* WHAT THE TASK ASKS
Whenever a line in the entries below contains the string "security", copy that line.
DATA SHOWN START
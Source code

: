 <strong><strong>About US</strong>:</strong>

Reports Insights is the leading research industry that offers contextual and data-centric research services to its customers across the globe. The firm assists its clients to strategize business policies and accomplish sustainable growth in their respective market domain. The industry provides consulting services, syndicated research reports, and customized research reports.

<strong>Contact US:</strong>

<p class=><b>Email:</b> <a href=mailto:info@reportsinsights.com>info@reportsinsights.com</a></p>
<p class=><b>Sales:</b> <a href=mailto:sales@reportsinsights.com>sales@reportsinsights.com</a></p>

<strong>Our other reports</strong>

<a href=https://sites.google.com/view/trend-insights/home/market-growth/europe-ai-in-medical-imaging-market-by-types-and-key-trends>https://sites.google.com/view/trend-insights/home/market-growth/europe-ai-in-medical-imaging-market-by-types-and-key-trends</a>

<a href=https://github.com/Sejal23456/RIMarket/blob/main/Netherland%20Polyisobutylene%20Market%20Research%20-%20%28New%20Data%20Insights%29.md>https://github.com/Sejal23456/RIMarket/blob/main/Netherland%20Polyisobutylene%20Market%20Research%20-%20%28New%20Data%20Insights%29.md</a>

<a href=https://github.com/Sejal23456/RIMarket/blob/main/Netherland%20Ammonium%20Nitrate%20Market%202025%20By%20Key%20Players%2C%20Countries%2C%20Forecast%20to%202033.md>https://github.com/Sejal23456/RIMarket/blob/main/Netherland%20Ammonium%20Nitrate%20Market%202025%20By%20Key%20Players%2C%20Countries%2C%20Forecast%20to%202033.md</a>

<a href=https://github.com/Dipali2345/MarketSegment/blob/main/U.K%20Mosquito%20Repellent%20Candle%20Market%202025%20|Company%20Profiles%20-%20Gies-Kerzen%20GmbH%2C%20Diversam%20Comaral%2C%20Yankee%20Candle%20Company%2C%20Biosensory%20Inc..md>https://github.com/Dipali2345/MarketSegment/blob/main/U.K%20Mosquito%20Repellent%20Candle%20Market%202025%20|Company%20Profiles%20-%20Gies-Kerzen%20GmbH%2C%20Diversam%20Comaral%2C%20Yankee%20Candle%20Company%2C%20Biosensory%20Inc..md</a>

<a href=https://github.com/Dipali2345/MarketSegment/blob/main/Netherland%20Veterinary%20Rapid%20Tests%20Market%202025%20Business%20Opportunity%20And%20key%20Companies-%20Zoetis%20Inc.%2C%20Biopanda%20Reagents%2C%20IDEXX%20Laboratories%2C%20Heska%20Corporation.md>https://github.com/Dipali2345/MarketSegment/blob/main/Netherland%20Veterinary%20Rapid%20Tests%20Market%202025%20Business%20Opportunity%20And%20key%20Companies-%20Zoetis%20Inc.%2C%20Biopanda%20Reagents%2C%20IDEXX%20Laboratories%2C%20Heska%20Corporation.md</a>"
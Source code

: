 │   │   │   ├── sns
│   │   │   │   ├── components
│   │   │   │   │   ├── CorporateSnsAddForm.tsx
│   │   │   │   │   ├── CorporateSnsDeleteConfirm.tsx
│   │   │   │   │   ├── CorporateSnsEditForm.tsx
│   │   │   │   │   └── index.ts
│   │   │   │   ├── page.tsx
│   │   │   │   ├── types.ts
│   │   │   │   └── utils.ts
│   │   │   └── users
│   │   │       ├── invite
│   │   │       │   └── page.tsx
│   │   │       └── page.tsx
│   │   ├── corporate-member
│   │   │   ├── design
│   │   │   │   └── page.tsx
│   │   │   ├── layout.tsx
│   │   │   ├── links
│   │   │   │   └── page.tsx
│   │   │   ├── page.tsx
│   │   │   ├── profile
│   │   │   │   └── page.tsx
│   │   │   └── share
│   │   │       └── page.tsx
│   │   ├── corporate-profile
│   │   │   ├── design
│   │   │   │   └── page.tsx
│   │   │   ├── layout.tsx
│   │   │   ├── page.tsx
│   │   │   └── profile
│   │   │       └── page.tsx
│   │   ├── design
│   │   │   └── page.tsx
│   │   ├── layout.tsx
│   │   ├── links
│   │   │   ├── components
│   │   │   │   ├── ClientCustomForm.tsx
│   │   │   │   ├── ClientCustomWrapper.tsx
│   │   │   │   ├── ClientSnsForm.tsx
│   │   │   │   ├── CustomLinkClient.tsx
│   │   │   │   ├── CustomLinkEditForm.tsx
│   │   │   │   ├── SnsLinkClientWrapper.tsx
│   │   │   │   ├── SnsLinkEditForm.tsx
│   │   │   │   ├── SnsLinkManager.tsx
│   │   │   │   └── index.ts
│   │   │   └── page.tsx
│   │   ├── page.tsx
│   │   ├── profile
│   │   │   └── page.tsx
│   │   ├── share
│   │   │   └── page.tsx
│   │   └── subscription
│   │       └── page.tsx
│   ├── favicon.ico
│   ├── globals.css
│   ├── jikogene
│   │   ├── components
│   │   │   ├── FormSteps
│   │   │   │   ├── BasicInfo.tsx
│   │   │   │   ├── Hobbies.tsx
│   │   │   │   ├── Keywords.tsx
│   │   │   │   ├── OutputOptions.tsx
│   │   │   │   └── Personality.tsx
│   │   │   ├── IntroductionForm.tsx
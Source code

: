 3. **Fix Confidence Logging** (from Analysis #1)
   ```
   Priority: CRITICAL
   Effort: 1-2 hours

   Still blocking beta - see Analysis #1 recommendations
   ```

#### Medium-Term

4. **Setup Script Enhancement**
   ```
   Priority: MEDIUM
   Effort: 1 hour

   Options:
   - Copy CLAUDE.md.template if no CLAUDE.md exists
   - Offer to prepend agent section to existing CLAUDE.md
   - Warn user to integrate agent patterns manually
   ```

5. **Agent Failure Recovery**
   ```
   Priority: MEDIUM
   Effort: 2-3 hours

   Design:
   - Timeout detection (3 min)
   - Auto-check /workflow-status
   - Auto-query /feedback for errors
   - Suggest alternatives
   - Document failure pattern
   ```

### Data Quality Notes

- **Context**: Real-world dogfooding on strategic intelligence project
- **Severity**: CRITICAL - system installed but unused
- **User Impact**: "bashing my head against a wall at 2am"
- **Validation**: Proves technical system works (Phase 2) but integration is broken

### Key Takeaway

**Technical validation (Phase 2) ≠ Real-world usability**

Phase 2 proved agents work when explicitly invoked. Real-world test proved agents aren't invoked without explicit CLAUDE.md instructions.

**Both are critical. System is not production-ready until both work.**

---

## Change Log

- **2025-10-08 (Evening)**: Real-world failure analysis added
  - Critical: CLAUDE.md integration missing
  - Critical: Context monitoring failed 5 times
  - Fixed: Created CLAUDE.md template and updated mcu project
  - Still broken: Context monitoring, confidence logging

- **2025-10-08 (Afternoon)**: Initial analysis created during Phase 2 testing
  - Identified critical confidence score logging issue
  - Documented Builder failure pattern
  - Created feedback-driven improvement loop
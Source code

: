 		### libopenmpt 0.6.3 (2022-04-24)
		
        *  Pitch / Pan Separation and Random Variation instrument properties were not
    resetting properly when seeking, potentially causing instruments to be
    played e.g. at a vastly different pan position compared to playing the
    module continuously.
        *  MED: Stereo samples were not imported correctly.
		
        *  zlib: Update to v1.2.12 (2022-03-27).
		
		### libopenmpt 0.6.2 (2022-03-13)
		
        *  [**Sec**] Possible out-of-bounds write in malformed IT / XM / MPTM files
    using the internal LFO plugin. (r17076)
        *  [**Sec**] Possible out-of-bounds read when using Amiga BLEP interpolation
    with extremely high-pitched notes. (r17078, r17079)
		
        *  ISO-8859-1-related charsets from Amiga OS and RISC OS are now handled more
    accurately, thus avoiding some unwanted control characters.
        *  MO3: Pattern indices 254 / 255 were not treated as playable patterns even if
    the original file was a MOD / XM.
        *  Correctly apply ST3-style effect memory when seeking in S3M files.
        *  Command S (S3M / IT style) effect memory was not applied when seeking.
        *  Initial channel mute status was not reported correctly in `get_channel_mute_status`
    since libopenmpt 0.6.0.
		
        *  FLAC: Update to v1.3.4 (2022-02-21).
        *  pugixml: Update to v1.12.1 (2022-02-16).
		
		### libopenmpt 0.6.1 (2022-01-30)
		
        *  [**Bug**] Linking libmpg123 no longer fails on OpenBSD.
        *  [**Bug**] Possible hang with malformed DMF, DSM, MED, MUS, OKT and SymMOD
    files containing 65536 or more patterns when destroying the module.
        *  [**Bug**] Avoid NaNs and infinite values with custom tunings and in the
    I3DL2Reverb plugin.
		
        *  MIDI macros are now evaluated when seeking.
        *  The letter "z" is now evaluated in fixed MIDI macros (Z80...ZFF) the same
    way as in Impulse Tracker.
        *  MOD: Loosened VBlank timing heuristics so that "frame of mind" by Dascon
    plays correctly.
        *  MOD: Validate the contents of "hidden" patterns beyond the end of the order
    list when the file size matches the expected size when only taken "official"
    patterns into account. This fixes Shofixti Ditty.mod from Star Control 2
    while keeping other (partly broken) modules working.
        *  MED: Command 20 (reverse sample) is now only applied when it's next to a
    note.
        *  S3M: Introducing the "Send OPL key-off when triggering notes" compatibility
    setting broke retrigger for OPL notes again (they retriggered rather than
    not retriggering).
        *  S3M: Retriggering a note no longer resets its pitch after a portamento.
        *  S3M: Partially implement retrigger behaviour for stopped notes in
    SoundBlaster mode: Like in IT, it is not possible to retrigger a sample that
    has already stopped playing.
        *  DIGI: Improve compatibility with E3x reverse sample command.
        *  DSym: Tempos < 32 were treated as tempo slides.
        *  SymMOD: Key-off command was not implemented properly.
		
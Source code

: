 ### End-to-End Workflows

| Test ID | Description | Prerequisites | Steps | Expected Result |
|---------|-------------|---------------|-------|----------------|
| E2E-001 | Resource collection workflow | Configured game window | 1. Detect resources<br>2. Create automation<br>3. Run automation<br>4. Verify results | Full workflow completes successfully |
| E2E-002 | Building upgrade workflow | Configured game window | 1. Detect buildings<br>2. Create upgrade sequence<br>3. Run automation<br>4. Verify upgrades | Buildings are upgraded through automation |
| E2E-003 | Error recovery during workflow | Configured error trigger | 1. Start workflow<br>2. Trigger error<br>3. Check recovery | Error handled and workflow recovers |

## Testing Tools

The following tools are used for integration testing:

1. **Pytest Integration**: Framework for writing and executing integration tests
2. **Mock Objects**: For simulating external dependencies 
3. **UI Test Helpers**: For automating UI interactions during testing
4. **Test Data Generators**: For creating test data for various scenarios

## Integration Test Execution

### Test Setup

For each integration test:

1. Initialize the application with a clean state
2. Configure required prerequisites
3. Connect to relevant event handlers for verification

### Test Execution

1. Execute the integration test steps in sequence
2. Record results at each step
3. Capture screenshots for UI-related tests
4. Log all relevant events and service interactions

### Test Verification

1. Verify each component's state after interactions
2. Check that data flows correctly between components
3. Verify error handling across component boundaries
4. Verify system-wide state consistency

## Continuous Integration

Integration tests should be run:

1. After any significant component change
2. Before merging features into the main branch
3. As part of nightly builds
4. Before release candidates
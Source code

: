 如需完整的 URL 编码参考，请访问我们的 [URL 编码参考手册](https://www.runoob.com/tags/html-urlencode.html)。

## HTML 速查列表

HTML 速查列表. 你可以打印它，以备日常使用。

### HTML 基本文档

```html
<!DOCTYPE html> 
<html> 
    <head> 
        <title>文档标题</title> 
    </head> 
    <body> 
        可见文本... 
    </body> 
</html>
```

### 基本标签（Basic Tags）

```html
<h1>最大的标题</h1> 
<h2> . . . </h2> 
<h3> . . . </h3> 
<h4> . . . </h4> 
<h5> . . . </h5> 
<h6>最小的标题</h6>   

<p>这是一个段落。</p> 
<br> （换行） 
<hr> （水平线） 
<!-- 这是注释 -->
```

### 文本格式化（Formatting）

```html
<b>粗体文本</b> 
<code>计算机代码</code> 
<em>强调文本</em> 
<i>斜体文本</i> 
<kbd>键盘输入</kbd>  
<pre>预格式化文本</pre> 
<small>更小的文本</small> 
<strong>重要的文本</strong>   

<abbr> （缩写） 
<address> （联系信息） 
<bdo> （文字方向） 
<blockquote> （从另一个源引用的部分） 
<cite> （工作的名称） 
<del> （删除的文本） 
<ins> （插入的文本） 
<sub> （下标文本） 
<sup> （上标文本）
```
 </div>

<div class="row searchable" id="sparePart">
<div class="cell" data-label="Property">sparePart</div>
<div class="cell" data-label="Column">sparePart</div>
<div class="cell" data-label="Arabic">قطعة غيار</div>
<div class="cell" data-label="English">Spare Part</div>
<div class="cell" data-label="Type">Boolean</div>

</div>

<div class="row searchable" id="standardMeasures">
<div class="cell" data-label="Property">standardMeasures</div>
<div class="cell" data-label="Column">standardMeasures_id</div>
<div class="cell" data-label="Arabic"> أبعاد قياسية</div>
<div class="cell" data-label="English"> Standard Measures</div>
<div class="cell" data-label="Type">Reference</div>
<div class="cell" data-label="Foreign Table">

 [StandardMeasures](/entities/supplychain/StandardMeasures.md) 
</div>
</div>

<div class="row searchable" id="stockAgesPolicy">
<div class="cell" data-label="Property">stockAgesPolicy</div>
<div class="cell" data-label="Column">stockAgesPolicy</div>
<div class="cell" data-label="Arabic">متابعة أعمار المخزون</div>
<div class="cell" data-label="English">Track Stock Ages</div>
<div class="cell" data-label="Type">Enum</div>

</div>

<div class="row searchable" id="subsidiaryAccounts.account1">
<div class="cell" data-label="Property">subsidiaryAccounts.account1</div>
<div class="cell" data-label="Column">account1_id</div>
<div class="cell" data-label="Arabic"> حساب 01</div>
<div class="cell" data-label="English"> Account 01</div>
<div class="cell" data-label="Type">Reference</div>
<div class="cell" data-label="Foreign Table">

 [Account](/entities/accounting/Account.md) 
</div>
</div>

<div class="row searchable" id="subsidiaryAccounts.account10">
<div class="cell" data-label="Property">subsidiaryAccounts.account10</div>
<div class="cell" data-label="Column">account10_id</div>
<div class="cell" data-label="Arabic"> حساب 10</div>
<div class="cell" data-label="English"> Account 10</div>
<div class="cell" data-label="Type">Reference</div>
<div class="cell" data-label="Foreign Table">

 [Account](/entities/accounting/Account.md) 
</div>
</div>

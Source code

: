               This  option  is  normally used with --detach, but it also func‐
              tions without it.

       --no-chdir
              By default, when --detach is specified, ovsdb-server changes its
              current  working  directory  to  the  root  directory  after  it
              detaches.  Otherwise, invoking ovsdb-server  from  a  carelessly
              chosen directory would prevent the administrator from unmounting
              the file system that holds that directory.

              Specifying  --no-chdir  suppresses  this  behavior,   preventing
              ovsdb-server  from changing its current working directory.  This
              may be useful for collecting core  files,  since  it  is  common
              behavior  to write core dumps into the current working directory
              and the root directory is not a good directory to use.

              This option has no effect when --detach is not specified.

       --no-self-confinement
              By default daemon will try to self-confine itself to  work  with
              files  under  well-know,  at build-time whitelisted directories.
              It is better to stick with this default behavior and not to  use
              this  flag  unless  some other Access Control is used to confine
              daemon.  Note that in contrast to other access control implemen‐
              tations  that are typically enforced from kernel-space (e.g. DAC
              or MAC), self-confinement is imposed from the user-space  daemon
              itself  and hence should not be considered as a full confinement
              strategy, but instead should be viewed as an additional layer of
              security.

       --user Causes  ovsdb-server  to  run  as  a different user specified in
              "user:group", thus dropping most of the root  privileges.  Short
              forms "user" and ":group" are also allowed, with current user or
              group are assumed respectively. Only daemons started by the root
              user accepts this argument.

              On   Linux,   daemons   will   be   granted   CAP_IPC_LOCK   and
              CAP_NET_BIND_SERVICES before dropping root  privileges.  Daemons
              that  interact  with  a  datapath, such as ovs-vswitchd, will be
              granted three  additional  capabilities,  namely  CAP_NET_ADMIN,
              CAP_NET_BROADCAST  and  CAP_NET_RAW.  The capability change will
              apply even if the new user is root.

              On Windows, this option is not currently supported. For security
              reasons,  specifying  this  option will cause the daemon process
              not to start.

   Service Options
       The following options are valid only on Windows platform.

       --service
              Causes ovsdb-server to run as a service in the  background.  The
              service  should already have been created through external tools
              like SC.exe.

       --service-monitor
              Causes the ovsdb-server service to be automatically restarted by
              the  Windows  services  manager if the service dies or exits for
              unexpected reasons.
DATA SHOWN END
* SOLUTION BELOW
              security.
              On Windows, this option is not currently supported. For security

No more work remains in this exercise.